> [Data records]:
=== Section Start ===
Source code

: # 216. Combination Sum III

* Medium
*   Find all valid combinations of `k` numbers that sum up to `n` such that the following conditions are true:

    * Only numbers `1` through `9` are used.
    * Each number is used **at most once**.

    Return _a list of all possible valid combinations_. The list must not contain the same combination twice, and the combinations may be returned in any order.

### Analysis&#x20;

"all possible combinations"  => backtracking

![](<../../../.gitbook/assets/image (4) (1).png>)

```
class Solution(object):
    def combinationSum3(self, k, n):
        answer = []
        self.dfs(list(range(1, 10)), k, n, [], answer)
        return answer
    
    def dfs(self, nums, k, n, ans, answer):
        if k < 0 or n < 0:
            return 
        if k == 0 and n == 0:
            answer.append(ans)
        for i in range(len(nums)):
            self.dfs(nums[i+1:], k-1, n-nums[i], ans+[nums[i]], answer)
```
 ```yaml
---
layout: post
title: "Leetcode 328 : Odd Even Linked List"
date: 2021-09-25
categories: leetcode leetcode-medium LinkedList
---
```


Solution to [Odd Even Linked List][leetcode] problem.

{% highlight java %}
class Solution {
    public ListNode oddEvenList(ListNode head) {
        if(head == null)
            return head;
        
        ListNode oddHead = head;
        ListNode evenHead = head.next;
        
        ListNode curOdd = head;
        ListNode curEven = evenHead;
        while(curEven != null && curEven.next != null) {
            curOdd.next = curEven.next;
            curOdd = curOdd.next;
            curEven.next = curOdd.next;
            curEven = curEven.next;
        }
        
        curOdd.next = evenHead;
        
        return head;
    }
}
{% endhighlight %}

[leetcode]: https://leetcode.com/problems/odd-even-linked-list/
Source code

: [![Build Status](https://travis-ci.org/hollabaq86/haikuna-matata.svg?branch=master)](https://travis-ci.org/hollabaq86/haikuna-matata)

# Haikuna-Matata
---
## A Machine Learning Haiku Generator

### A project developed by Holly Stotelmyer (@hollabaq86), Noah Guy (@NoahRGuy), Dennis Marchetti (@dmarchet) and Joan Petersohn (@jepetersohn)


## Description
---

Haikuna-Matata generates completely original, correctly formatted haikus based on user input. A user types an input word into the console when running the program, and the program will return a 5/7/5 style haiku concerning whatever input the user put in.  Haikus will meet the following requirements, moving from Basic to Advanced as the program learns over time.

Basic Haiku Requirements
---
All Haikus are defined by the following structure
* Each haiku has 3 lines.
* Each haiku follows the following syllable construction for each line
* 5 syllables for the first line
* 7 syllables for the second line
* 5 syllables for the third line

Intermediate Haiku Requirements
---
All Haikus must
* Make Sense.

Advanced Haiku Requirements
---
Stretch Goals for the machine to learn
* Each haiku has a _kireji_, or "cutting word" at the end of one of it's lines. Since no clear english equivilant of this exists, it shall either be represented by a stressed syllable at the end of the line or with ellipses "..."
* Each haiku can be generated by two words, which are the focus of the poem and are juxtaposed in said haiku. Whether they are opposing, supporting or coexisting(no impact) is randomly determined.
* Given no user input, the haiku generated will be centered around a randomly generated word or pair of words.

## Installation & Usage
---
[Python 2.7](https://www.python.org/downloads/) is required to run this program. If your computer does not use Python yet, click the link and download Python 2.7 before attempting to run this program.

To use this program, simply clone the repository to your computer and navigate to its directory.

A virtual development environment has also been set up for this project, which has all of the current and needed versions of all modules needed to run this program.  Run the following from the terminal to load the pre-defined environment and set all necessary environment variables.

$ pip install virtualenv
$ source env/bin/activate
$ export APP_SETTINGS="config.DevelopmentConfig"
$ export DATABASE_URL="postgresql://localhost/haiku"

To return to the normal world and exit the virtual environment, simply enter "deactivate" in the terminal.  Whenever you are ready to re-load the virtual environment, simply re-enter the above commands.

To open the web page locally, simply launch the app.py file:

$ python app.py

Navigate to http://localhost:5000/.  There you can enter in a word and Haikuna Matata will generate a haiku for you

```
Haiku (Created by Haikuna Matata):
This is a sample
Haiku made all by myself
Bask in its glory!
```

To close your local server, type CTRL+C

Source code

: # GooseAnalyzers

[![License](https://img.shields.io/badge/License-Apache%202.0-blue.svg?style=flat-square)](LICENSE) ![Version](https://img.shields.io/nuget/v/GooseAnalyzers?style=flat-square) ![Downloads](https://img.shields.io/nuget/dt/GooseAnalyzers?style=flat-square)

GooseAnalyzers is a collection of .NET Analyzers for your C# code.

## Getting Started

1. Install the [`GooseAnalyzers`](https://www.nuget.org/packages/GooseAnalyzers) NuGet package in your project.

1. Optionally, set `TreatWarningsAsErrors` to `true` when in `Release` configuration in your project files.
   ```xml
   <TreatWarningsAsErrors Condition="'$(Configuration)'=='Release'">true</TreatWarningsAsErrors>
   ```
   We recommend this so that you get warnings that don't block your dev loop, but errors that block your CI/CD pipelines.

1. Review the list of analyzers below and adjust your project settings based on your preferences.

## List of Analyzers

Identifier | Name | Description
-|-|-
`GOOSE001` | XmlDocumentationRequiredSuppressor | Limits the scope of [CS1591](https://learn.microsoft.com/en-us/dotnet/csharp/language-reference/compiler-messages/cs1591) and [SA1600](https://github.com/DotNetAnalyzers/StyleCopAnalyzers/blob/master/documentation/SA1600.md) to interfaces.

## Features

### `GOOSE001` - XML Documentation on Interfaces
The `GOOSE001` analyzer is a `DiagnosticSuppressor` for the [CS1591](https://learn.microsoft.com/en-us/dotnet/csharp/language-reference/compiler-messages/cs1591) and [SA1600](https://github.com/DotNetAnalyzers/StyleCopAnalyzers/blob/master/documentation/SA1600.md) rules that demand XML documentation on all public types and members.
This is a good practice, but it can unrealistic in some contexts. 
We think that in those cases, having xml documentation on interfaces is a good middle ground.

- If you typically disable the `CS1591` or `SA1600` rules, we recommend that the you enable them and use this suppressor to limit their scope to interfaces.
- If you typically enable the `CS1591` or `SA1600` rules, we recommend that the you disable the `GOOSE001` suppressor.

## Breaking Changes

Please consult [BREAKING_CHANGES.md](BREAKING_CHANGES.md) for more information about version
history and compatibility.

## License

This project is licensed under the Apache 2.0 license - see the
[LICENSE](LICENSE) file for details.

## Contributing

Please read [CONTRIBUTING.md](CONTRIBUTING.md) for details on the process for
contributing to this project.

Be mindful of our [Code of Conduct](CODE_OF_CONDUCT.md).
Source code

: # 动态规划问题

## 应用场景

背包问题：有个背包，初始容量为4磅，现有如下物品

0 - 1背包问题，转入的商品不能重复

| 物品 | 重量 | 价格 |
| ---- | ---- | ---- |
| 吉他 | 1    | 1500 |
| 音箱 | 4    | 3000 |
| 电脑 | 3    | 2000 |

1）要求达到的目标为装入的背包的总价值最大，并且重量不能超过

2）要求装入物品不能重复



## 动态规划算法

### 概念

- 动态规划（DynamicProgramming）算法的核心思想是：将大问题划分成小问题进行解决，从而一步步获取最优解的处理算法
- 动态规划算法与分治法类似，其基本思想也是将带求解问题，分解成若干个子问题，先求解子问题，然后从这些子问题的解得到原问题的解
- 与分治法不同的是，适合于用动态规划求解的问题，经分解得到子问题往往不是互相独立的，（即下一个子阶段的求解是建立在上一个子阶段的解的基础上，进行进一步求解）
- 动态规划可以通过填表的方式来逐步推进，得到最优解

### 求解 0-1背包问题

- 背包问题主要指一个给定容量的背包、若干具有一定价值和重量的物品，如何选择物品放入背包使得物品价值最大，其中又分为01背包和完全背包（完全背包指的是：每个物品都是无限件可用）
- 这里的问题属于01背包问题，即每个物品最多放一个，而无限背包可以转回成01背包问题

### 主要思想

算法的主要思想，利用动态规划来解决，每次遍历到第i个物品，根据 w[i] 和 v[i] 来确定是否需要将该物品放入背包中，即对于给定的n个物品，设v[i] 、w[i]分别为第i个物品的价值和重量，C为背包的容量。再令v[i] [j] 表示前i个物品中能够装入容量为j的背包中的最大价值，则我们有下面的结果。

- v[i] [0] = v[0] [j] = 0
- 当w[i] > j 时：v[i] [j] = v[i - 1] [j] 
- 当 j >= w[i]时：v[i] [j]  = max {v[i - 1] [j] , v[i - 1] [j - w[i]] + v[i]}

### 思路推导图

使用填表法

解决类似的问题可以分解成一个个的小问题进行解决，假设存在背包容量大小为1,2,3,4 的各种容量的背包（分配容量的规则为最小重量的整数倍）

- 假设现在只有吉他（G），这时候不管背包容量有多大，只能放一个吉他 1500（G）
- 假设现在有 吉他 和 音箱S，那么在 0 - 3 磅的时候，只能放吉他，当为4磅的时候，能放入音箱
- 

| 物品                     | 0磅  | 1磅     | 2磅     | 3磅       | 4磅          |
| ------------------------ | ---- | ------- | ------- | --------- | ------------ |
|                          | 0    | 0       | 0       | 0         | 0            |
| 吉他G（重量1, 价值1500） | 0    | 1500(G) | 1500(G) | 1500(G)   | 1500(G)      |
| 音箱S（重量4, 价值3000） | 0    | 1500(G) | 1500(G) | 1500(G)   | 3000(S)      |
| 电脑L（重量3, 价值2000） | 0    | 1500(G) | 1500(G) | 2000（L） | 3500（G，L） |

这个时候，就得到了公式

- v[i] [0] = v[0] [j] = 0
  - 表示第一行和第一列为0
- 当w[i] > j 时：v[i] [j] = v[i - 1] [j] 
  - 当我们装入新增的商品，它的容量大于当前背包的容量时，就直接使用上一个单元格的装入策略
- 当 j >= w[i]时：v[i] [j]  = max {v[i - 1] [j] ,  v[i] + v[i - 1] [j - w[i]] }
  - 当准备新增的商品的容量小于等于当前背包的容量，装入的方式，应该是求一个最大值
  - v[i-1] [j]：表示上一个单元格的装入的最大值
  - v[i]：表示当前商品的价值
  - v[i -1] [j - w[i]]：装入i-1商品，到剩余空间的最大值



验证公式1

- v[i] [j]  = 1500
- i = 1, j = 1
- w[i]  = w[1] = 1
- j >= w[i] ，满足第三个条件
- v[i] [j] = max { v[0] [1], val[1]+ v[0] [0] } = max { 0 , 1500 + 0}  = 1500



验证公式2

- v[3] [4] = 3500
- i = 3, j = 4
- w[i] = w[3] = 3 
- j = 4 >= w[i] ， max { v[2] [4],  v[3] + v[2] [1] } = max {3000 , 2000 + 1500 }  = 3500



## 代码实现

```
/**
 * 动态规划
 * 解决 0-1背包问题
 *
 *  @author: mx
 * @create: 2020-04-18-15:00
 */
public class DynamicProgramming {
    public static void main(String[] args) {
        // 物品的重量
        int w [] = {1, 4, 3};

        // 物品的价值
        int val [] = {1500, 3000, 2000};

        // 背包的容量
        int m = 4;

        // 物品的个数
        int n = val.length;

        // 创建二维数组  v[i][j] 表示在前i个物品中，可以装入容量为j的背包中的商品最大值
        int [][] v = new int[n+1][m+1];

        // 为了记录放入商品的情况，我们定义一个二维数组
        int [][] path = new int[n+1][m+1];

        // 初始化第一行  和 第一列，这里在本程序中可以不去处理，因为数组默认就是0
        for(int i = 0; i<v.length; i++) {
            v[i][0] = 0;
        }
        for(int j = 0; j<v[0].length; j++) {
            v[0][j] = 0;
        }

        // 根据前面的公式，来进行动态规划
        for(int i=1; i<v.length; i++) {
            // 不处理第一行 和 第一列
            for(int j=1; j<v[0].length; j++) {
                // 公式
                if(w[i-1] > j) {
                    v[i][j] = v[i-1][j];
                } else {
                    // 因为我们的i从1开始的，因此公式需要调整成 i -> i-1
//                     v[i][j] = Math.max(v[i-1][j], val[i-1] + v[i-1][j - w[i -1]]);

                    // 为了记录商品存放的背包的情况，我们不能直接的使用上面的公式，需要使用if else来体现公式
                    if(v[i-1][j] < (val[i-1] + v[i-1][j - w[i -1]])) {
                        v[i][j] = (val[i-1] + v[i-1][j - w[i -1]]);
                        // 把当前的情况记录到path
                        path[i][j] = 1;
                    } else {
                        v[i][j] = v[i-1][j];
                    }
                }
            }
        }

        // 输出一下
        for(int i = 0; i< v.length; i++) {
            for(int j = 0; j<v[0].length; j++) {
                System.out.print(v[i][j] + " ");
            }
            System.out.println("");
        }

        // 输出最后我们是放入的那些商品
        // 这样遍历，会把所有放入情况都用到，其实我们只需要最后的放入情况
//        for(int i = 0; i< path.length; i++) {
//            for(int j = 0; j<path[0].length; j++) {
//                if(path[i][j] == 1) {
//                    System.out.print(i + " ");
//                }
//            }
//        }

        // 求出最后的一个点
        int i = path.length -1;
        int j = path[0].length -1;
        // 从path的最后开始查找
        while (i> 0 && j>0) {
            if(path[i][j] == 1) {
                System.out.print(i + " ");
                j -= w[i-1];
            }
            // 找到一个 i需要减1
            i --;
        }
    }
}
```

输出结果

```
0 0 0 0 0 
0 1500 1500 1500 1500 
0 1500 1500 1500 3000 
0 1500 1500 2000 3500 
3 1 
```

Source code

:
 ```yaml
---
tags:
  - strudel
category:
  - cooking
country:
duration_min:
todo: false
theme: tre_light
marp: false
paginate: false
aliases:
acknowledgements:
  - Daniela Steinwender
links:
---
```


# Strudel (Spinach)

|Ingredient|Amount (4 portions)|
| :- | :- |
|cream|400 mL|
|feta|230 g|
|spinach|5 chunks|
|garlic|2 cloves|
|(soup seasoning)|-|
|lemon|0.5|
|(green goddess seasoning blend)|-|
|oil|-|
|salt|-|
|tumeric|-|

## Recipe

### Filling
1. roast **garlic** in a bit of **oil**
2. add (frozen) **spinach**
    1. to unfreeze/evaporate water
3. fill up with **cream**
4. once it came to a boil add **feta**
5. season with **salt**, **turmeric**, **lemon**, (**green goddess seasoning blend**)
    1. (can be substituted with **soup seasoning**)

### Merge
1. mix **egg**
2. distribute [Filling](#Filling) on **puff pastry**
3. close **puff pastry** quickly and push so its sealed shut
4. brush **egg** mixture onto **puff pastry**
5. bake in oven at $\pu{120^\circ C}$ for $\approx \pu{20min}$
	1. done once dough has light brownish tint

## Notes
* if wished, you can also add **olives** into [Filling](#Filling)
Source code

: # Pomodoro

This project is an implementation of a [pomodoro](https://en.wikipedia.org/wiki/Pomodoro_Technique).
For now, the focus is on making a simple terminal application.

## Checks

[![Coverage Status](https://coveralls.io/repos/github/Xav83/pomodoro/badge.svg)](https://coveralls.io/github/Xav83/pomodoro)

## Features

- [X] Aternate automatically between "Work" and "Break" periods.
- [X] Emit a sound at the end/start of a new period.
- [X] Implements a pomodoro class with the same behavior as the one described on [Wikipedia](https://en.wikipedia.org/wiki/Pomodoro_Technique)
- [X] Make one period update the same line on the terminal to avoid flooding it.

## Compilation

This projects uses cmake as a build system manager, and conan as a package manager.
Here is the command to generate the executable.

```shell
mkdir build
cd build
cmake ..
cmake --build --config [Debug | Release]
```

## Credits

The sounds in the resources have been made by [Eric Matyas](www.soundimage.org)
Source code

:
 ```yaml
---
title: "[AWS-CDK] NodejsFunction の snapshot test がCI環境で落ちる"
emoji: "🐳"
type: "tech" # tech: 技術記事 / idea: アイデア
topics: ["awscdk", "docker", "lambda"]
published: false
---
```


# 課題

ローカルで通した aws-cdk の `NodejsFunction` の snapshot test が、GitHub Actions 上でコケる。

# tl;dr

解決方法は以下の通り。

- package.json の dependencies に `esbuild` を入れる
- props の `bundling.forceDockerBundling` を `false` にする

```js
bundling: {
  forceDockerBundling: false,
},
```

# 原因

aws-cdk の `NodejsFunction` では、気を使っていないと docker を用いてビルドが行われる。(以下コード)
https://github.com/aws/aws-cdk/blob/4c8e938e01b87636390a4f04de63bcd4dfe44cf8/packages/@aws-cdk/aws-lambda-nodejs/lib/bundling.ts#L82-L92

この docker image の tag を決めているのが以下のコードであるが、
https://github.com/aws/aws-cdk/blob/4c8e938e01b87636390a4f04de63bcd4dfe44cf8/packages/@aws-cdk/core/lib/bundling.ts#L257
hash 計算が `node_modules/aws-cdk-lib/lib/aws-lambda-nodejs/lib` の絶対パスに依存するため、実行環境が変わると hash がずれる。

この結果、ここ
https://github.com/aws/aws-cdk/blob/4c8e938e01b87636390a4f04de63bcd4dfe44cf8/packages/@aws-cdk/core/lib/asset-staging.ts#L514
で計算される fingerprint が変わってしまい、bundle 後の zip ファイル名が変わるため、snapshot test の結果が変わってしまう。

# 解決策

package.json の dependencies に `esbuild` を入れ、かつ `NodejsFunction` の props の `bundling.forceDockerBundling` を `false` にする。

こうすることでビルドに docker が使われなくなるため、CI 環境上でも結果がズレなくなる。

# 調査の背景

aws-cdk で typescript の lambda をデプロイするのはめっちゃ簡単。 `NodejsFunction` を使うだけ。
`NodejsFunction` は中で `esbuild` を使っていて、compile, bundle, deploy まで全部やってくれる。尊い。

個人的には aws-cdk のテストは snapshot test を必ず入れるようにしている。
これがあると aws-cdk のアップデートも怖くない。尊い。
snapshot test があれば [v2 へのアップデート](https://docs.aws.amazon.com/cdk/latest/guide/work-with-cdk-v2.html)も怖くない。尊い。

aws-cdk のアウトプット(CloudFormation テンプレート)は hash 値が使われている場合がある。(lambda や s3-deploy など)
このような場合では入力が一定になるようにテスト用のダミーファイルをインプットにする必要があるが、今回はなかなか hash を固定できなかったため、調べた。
=== Section End ===
> [Task]:
Track down every line in the entries that includes the string "forceDockerBundling", and copy it.

> [Response to the exercise]:
- props の `bundling.forceDockerBundling` を `false` にする
  forceDockerBundling: false,
package.json の dependencies に `esbuild` を入れ、かつ `NodejsFunction` の props の `bundling.forceDockerBundling` を `false` にする。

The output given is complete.